Pythagora di Rhegion il più famoso bronzista della Magna Graecia. « Lo superò Pitagora di Reggio in Italia col Pancratiaste dedicato a Delfi […]. Fece anche Astilo che si vede a Olimpia […]; a Siracusa fece poi uno Zoppo[1] tale che anche a chi lo guarda sembra di sentire il dolore della sua piaga […]; Pitagora fu il primo a riprodurre i tendini e le vene e il primo a trattare i capelli con maggiore diligenza degli altri, suddividendoli con precisione. » (Plinio il Vecchio XXXIV 59) Pitagora di Reggio in greco antico: Πυθαγόρας; nato a Samo allafine del VI secolo a.C. – metà del V secolo a.C. è stato uno scultore bronzista attivo tra la Grecia e la Magna Grecia lasciando molte opere. Dal Peloponneso si portò a Reggio nel 496 a.c, fiorente città Magno Greca e divenne discepolo di Clearco di Reggio (Paus., VI.4.3). Appare nell’elenco dei 5 migliori bronzisti a cui viene attribuiti un bel quarto posto dopo Fidia, Policleto e Mirone; Famoso per la cura minuziosa dei particolari come descrive Plinio in calce effettivamente questo stile severo che era solo suo permise agli studiosi di attribuirgli molte opere. Alcuni studi lo vogliono “padre” anche dei Bronzi di Riace. Ragion per cui creò molte statue di atleti vincitori a Olimpia e Delfi. Non disdegnò di fondere effigi di divinità sicuramente andate perse alcune sue opere però sono state riconosciute su monili e cammei. Pitagora avrebbe realizzato, secondo il resoconto che Pausania fa nel VI libro della sua Descrizione, diverse statue di atleti olimpici: • il lottatore Leontisco di Messina (VI.4.3); • Protolao di Mantinea (VI.6.1); • il pugilatore Eutimo di Locri, per la vittoria conseguita nel 472 a.C. (VI. 6.4);[2] • Dromeo di Stinfale (VI.7.10); • Astilo di Crotone (VI.13.1); • Mnasea di Cirene libico (VI.13.7); • Cratistene di Cirene, vincitore della corsa coi carri (VI.18.1).
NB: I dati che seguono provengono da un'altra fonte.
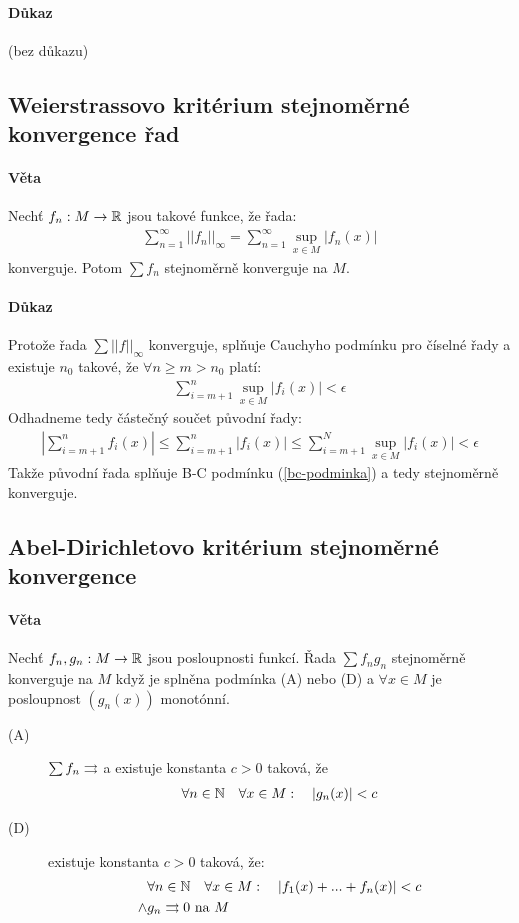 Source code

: \documentclass[a4paper,10pt]{article}
\begin{document}
\paragraph{Důkaz}
(bez důkazu)



\subsection{Weierstrassovo kritérium stejnoměrné konvergence řad}
\label{weierstrassovo-kriterium}
\setcounter{equation}{0}
\paragraph{Věta}
Nechť $f_n : M \to \mathbb{R}$ jsou takové funkce, že řada:
\begin{align*}
	\sum_{n=1}^\infty ||f_n||_\infty = \sum_{n=1}^\infty \sup_{x\in M} |f_n(x)|
\end{align*}
konverguje. Potom $\sum f_n$ stejnoměrně konverguje na $M$.
\paragraph{Důkaz}
Protože řada $\sum ||f||_\infty$ konverguje, splňuje Cauchyho podmínku pro
číselné řady a existuje $n_0$ takové, že $\forall n \ge m > n_0$ platí:
\begin{align}
	\sum_{i=m+1}^n \sup_{x\in M} |f_i(x)| < \epsilon
\end{align}
Odhadneme tedy částečný součet původní řady:
\begin{align}
	\left| \sum_{i=m+1}^n f_i(x)  \right| \le \sum_{i=m+1}^n |f_i(x)| \le
	\sum_{i=m+1}^N \sup_{x \in M} |f_i(x)| < \epsilon
\end{align}
Takže původní řada splňuje B-C podmínku (\ref{bc-podminka}) a tedy stejnoměrně konverguje.


\subsection{Abel-Dirichletovo kritérium stejnoměrné konvergence}
\setcounter{equation}{0}
\paragraph{Věta}
Nechť $f_n, g_n: M \to \mathbb{R}$ jsou posloupnosti funkcí. Řada $\sum f_n g_n$
stejnoměrně konverguje na $M$ když je splněna podmínka (A) nebo (D)
	a $\forall x \in M$ je posloupnost $(g_n(x))$ monotónní.
\begin{description}
	\item[(A)] $\sum f_n \rightrightarrows$ a existuje konstanta $c > 0$ taková, že 
	\begin{align*}
		\forall	n \in \mathbb{N} \quad \forall x \in M: \quad |g_n(x)| < c
	\end{align*}
	\item[(D)] existuje konstanta $c > 0$ taková, že:
	\begin{align*}
		&\forall n \in \mathbb{N} \quad \forall x \in M: \quad |f_1(x) + ... + f_n(x)| <
		c \\
		\land &g_n \rightrightarrows 0 \text{ na } M
	\end{align*}
\end{description}
\end{document}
Ricordato anche per aver scolpito dei marmi anche se i testi antichi ricordano poco questa sua opera, gli sono state attribuite le statue: • l’Auriga di Mozia, forse proveniente da Selinunte[3]; • il Guerriero caduto, dal frontone del tempio di Eracle ad Agrigento[4].
Stimatissimo dagli autori del suo tempo che di lui affermarono Plinio, Naturalis Historia, 59: “Pitagora, Reggino d’Italia, lo (sc. Mirone) superò con un pancraziaste situato a Delfi. Costui per primo realizzò in maniera più accurata i nervi, le vene e i capelli… Con la medesima statua vinse anche il Leontisco”. Pausania, VI, 4, 3: “Fece la statua Pitagora Reggino, bravo nella scultura in bronzo quant’altri mai”. Diogene Laerzio, VIII, 47: “E si dice che vi fu un altro Pitagora, scultore di Reggio, che, a quanto sembra, per primo cercò di realizzare ritmo e simmetria”. Mara di Samosata, Epistula ad Serapionemfilium: “Quale vantaggio trassero gli Ateniesi dal condannare a morte Socrate, quando la ricompensa per quell’atto furono carestia e pestilenza? Che vantaggio ebbero gli abitanti di Samo nel condannare al rogo Pitagora, quando in un’ora il loro territorio fu completamente ricoperto dalla sabbia? Quali vantaggi ottennero i Giudei dal condannare a morte il loro saggio re quando in quel momento il regno venne loro sottratto? Dio giustamente ha ricompensato la sapienza di questi tre uomini saggi: gli Ateniesi morirono per la fame, quelli di Samo furono sommersi dal mare e non poterono fare alcunché; i Giudei, rovinati e scacciati dalla loro terra, sono dispersi per ogni paese. Ma Socrate non è morto, egli vive negli insegnamenti di Platone. Pitagora non è morto: egli continuò a vivere nella statua di Hera. E neppure il saggio re è morto; egli vive negli insegnamenti che aveva impartito”. Eppure oggi questo illustre personaggio è ricordato e conosciuto poco. Troppo poco! E’ un fantasma evanescente.